Friday, May 07, 2010

Chopping Season - Oats

Even though I grew up on a dairy, there are quite a few things that were new to me as a "Valley Transplant"... one of which is Chopping Season. In the fields surrounding our home, we farm corn, oats and alfalfa... all of which are chopped and used for silage on the dairy. The hustle & bustle of chopping season is one that I'm not sure I could ever get sick of... and as long as the boys are interested, I think I've got a pretty good excuse to get excited about it! They Love to watch the equipment go past the house, and up and down the fields all around us. Cole stood at the kitchen window and yelled at the tractors and trucks going by!

The swather cuts the oats (or alfalfa) and lays it into windrows, before the chopper comes through to chop it into the trucks.

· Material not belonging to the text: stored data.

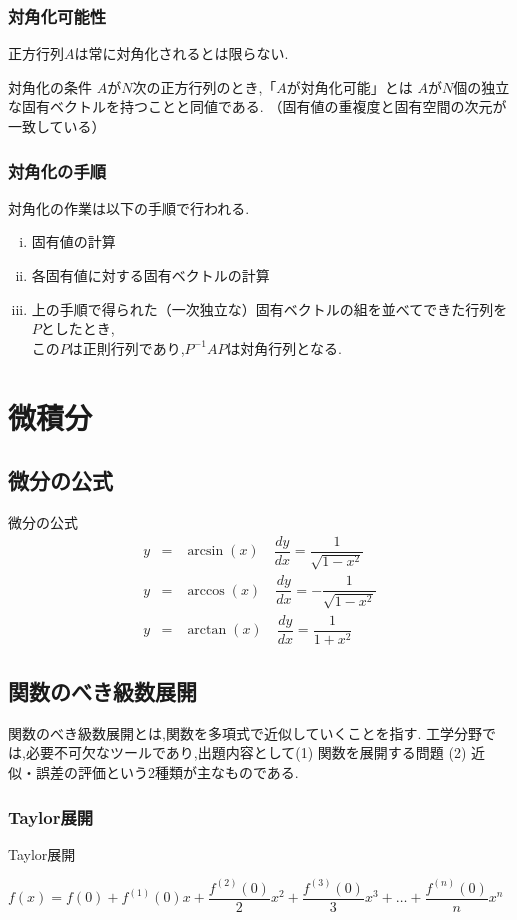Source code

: \documentclass[a4paper]{jsarticle}
\begin{document}
\subsubsection{対角化可能性}
正方行列$A$は常に対角化されるとは限らない.
\begin{itembox}[l]{対角化の条件}
    $A$が$N$次の正方行列のとき,「$A$が対角化可能」とは
    $A$が$N$個の独立な固有ベクトルを持つことと同値である.
    （固有値の重複度と固有空間の次元が一致している）
\end{itembox}
\subsubsection{対角化の手順}
対角化の作業は以下の手順で行われる.
\begin{enumerate}[(i)]
    \item 固有値の計算
    \item 各固有値に対する固有ベクトルの計算
    \item 上の手順で得られた（一次独立な）固有ベクトルの組を並べてできた行列を$P$としたとき,\\
          この$P$は正則行列であり,$P^{-1}AP$は対角行列となる.
\end{enumerate}
\newpage
\section{微積分}
\subsection{微分の公式}
\begin{itembox}[l]{微分の公式}
    \begin{eqnarray*}
        y&=&\arcsin\left(x\right)\quad\dfrac{dy}{dx}=\dfrac{1}{\sqrt{1-x^2}}\\
        y&=&\arccos\left(x\right)\quad\dfrac{dy}{dx}=-\dfrac{1}{\sqrt{1-x^2}}\\
        y&=&\arctan\left(x\right)\quad\dfrac{dy}{dx}=\dfrac{1}{1+x^2}
    \end{eqnarray*}
\end{itembox}
\subsection{関数のべき級数展開}
関数のべき級数展開とは,関数を多項式で近似していくことを指す.
工学分野では,必要不可欠なツールであり,出題内容として(1) 関数を展開する問題
(2) 近似・誤差の評価という2種類が主なものである.
\subsubsection{Taylor展開}
\begin{itembox}[l]{Taylor展開}
    \begin{center}
        $f\left(x\right)=f\left(0\right)+f^{\left(1\right)}\left(0\right)x
            +\dfrac{f^{\left(2\right)}\left(0\right)}{2}x^2
            +\dfrac{f^{\left(3\right)}\left(0\right)}{3}x^3
            +\dots
            +\dfrac{f^{\left(n\right)}\left(0\right)}{n}x^n$
    \end{center}
\end{itembox}
\end{document}
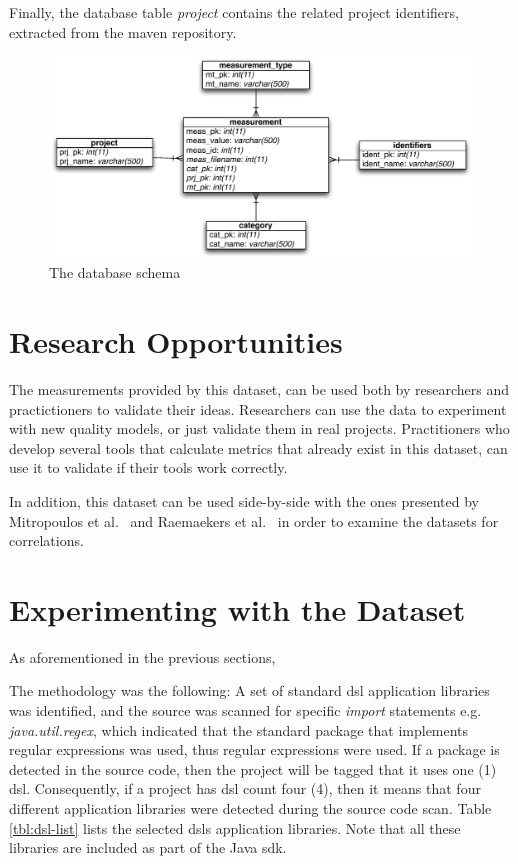 \documentclass{sig-alternate}
\begin{document}
Finally, the database table \textit{project} contains the related project identifiers, extracted from the maven repository.

\begin{figure}
\centering
\includegraphics[scale=0.6]{database-schema}
\caption{The database schema}
\label{fig:database-schema}
\end{figure}

\section{Research Opportunities}
\label{sec:research-opportunities}

The measurements provided by this dataset, can be used both by researchers and practictioners to validate their ideas. Researchers can use the data to experiment with new quality models, or just validate them in real projects. Practitioners who develop several tools that calculate metrics that already exist in this dataset, can use it to validate if their tools work correctly.

In addition, this dataset can be used side-by-side with the ones presented by Mitropoulos et al.~\cite{HP04} and Raemaekers et al.~\cite{RDV13} in order to examine the datasets for correlations.

\section{Experimenting with the Dataset}
\label{sec:dsl}

As aforementioned in the previous sections,


The methodology was the following: A set of standard {\sc dsl} application libraries was identified, and the source was scanned for specific \textit{import} statements e.g. \textit{java.util.regex}, which indicated that the standard package that implements regular expressions was used, thus regular expressions were used. If a package is detected in the source code, then the project will be tagged that it uses one (1) {\sc dsl}. Consequently, if a project has {\sc dsl} count four (4), then it means that four different application libraries were detected during the source code scan. Table \ref{tbl:dsl-list} lists the selected {\sc dsl}s application libraries. Note that all these libraries are included as part of the Java {\sc sdk}.
\end{document}
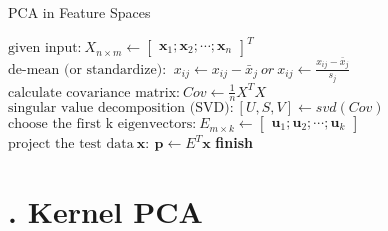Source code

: \begin{algorithm}
\caption{PCA in Feature Spaces}
\label{PCA}
\begin{algorithmic}[1]
	\State $\text{given input:} \  X_{n \times m} \leftarrow \begin{bmatrix} \mathbf{x}_1; \mathbf{x}_2; \cdots; \mathbf{x}_n \end{bmatrix}^T$
	\State $\text{de-mean (or standardize): } \  x_{ij} \leftarrow x_{ij} - \bar{x}_j \  or \  x_{ij} \leftarrow \frac{x_{ij} - \bar{x}_j}{s_j}$
	\State $\text{calculate covariance matrix:} \  Cov \leftarrow \frac{1}{n} X^T X$
	\State $\text{singular value decomposition (SVD):} \  [U, S, V] \leftarrow svd(Cov)$
	\State $\text{choose the first k eigenvectors:} \  E_{m \times k} \leftarrow \begin{bmatrix} \mathbf{u}_1; \mathbf{u}_2; \cdots; \mathbf{u}_k \end{bmatrix}$
	\State $\text{project the test data} \  \mathbf{x}: \  \mathbf{p} \leftarrow E^T \mathbf{x}$
\BState \bf finish
\EndProcedure
\end{algorithmic}
\end{algorithm}



\section*{\Large {}. Kernel PCA}

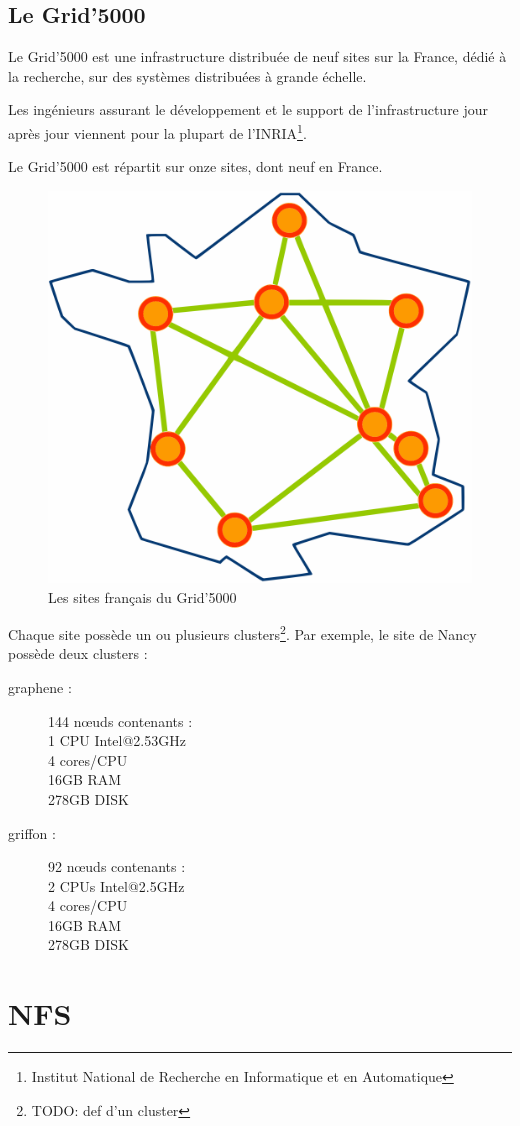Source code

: \documentclass[12pt]{report}
\begin{document}
		\section{Le Grid'5000}
		Le Grid'5000 est une infrastructure distribuée de neuf sites sur la France, dédié à la recherche,
		sur des systèmes distribuées à grande échelle.

		Les ingénieurs assurant le développement et le support de l'infrastructure jour après jour viennent pour la plupart	de l'INRIA\footnote{Institut National de Recherche en Informatique et en Automatique}.

		Le Grid'5000 est répartit sur onze sites, dont neuf en France.

		\begin{figure}[H]
			\begin{center}
				\includegraphics[width=0.4\linewidth]{images/Site_map.png}
				\caption{Les sites français du Grid'5000}
			\end{center}
		\end{figure}

		Chaque site possède un ou plusieurs clusters\footnote{TODO: def d'un cluster}. Par exemple, le site de Nancy possède deux clusters :
		
		\begin{description}
			\item[graphene :] 144 nœuds contenants :\\
			1 CPU Intel@2.53GHz\\
			4 cores/CPU\\
			16GB RAM\\
			278GB DISK
			\item[griffon :] 92 nœuds contenants :\\
			2 CPUs Intel@2.5GHz\\
			4 cores/CPU\\
			16GB RAM\\
			278GB DISK
		\end{description}

	\chapter{NFS}
\end{document}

Then come the choppers, which chop the feed into small pieces and toss it into the silage trucks. I'm like a little kid when the choppers are running, I could sit and watch them All Day Long!
From the house, we have a great view of the silage pit. Here is a pit tractor at the end of Day #1, packing the oats into the pit, before they're wrapped in the bag to ferment.

Chopping season should also be called Coyote Season. If you can spot the "odd" brown spot in the photo above, you're looking at a coyote that "got away"! The first night the oats were down, we were eating dinner on the deck, only to see a coyote moseying across the field! It is common to see them, in the mornings and the evenings, and they are not at all spooked by the scent of us, or the dogs. They have no problem coming right into our yard... we've seen them on the lawn, in the daytime! They are definately an unwanted pest when we've got two little boys playing in the yard! Hopefully this guy does not get away next time... or even better yet, hopefully he learned to Stay Away!

This was the view of the same pit at the end of Day #3! It took 2 pit tractors to keep up with the trucks coming in... Note the top of the pit is Higher than the top of the freestall barn (to the left) next to it! We had an Amazing crop this year... 25+ tons per acre! An average crop is closer to 15-17 tons per acre.
The oat silage pit standing tall over the chopper and silage truck passing between us.